• [WORK ITEM] Would you give the entries again word for word, with no pictures in the copy?

-- Opening Marker --

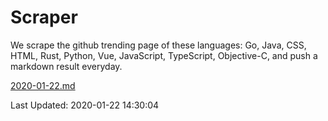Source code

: # Scraper

We scrape the github trending page of these languages: Go, Java, CSS, HTML, Rust, Python, Vue, JavaScript, TypeScript, Objective-C, and push a markdown result everyday.

[2020-01-22.md](https://github.com/yangwenmai/Scraper/blob/master/2020-01-22.md)

Last Updated: 2020-01-22 14:30:04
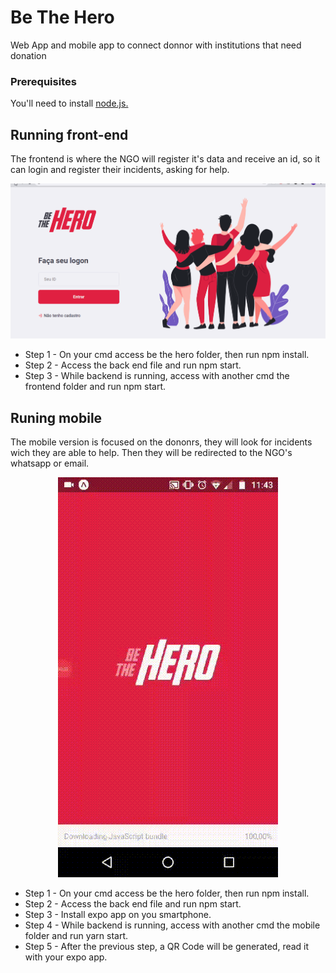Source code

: # Be The Hero

Web App and mobile app to connect donnor with institutions that need donation

### Prerequisites

You'll need to install <a href="https://nodejs.org/en/">node.js.<a>

## Running front-end

The frontend is where the NGO will register it's data and receive an id, so it can login and register their incidents, asking for help.

<p align="center">
   <img src="./public/presentation/gif-hero-front.gif" /> 
</p>

* Step 1 - On your cmd access be the hero folder, then run npm install.
* Step 2 - Access the back end file and run npm start.
* Step 3 - While backend is running, access with another cmd the frontend folder and run npm start.

## Runing mobile

The mobile version is focused on the dononrs, they will look for incidents wich they are able to help. Then they will be redirected to the NGO's whatsapp or email.

<p align="center">
   <img src="./public/presentation/gif-hero-mobile.gif" /> 
</p>

* Step 1 - On your cmd access be the hero folder, then run npm install.
* Step 2 - Access the back end file and run npm start.
* Step 3 - Install expo app on you smartphone.
* Step 4 - While backend is running, access with another cmd the mobile folder and run yarn start.
* Step 5 - After the previous step, a QR Code will be generated, read it with your expo app.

-- Closing Marker --

• [RESULT FOR THIS EXERCISE]
Source code

: # Scraper

We scrape the github trending page of these languages: Go, Java, CSS, HTML, Rust, Python, Vue, JavaScript, TypeScript, Objective-C, and push a markdown result everyday.

[2020-01-22.md](https://github.com/yangwenmai/Scraper/blob/master/2020-01-22.md)

Last Updated: 2020-01-22 14:30:04
Source code

: # Be The Hero

Web App and mobile app to connect donnor with institutions that need donation

### Prerequisites

You'll need to install <a href="https://nodejs.org/en/">node.js.<a>

## Running front-end

The frontend is where the NGO will register it's data and receive an id, so it can login and register their incidents, asking for help.

<p align="center">
   <img src="./public/presentation/gif-hero-front.gif" /> 
</p>

* Step 1 - On your cmd access be the hero folder, then run npm install.
* Step 2 - Access the back end file and run npm start.
* Step 3 - While backend is running, access with another cmd the frontend folder and run npm start.

## Runing mobile

The mobile version is focused on the dononrs, they will look for incidents wich they are able to help. Then they will be redirected to the NGO's whatsapp or email.

<p align="center">
   <img src="./public/presentation/gif-hero-mobile.gif" /> 
</p>

* Step 1 - On your cmd access be the hero folder, then run npm install.
* Step 2 - Access the back end file and run npm start.
* Step 3 - Install expo app on you smartphone.
* Step 4 - While backend is running, access with another cmd the mobile folder and run yarn start.
* Step 5 - After the previous step, a QR Code will be generated, read it with your expo app.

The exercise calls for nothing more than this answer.